On 2/5/20 7:10 AM, Simon Glass wrote:
Hi Tom,
On Wed, 4 Dec 2019 at 15:30, Tom Rini trini@konsulko.com wrote:
On Fri, Nov 29, 2019 at 09:23:43PM -0700, Simon Glass wrote:
Hi Tom,
I have been meaning to have a crack at setting up a little hardware lab for a while.
I made some progress recently and hooked up a rpi_3 with sdwire for USB/SD, ykush for power and a little computer to control it. It builds U-Boot, sticks it on the SD card and runs pytest.
I pushed a tree here and hopefully you can see the 'hwlab' thing at the end:
https://gitlab.denx.de/u-boot/custodians/u-boot-dm/pipelines/148
So far it is just running the 'help' test. It seems to hang with serial console problems if I try to do more. It is not 100% reliable yet. I based it on Stephen's test hooks:
https://github.com/sglass68/uboot-test-hooks
Is it possible to share this so that others can use the lab when they push trees? Is it as simple as adding to the .gitlab-ci.yml file as I have done here?
https://gitlab.denx.de/u-boot/custodians/u-boot-dm/blob/gitlab-working/.gitl...
I also got tbot going in a similar way, to test booting into Linux. Should we look at integrating that at the same time? It should be fairly easy to do.
I have quite a lot of random boards and in principle it should not be too hard to hook up some more of them, with sufficient SDwires, hubs and patience.
Bumping this thread as I have now hooked up about about 8 mostly ARM and x86 boards and have tbot and pytest automation mostly working for them.
There's two parts of this. The first part I think is that we need some good examples of how to have one private CI job poll / monitor other public jobs and run. I believe some labs do this today. This would be helpful as at least personally I'm kicking my hardware tests manually. This is because as best I can tell there isn't a way to include an optional stage/portion of a CI job.

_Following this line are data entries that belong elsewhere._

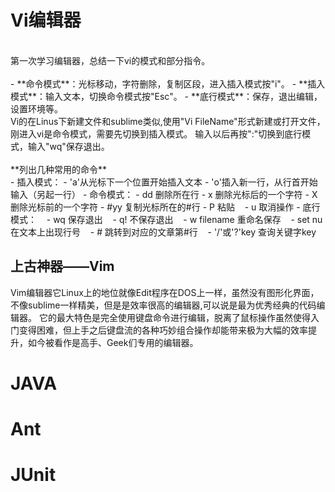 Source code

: <h1>Vi编辑器</h1>
<br>
第一次学习编辑器，总结一下vi的模式和部分指令。<br><br>
- **命令模式**：光标移动，字符删除，复制区段，进入插入模式按"i"。
- **插入模式**：输入文本，切换命令模式按"Esc"。
- **底行模式**：保存，退出编辑，设置环境等。
<br>
Vi的在Linus下新建文件和sublime类似,使用"Vi FileName"形式新建或打开文件，刚进入vi是命令模式，需要先切换到插入模式。
输入以后再按":"切换到底行模式，输入"wq"保存退出。<br>
<br>
**列出几种常用的命令** <br>
- 插入模式：
    - 'a'从光标下一个位置开始插入文本 
    - 'o'插入新一行，从行首开始输入（另起一行）
- 命令模式：
    - dd 删除所在行 
    - x 删除光标后的一个字符
    - X 删除光标前的一个字符
    - #yy 复制光标所在的#行
    - P 粘贴
    - u 取消操作
- 底行模式：
    - wq 保存退出
    - q! 不保存退出
    - w filename 重命名保存
    - set nu 在文本上出现行号
    - # 跳转到对应的文章第#行
    - '/'或'?'key 查询关键字key
<br>
<h2>上古神器——Vim</h2>
Vim编辑器它Linux上的地位就像Edit程序在DOS上一样，虽然没有图形化界面，不像sublime一样精美，但是是效率很高的编辑器,可以说是最为优秀经典的代码编辑器。
它的最大特色是完全使用键盘命令进行编辑，脱离了鼠标操作虽然使得入门变得困难，但上手之后键盘流的各种巧妙组合操作却能带来极为大幅的效率提升，如今被看作是高手、Geek们专用的编辑器。
<h1>JAVA<h1>
<h1>Ant<h1>
<h1>JUnit<h1>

So the model here is that people with a lab 'watch' various repos? I think that would be useful. Stephen Warren does this I think, but I'm not sure how the builds are kicked off.
Yes, my Jenkins instance directly polls the relevant git repos/branches for changes, then do a full build and test cycle, so is independent of anything else.
Well actually, I mirror the git repos locally and Jenkins polls the mirrors, so that when I run n builds, the upstream git serves only get hit once for the mirroring operation, and not once per build, but that's an implementation detail.